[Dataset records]
§
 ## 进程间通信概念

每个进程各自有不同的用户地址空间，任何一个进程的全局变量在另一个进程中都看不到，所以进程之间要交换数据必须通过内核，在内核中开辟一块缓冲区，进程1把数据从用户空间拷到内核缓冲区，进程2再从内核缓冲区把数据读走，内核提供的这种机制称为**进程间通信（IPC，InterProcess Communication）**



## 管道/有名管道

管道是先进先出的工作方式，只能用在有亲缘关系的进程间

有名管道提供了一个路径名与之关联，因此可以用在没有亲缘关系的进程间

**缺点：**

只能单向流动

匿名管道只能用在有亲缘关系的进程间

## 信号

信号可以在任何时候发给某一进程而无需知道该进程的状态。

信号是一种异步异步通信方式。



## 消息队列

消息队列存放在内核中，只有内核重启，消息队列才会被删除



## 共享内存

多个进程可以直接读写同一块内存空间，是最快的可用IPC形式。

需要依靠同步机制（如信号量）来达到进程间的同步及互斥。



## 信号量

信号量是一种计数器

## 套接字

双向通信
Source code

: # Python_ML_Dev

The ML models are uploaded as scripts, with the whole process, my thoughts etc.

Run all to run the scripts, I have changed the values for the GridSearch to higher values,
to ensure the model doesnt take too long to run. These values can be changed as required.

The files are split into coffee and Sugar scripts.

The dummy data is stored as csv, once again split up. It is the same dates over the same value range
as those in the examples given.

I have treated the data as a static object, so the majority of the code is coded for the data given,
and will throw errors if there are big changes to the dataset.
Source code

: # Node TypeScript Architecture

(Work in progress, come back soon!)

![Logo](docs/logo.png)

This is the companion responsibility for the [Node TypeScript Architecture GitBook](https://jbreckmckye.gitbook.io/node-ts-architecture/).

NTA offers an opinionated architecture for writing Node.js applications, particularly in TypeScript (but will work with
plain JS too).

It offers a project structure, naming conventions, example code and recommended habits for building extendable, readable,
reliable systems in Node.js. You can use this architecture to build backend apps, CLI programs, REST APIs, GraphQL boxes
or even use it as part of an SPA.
§
WORK ITEM >> Would you please filter the lines above and copy every one that includes "scripts"?

SOLUTION FOR THIS TASK >>
The ML models are uploaded as scripts, with the whole process, my thoughts etc.
Run all to run the scripts, I have changed the values for the GridSearch to higher values,
The files are split into coffee and Sugar scripts.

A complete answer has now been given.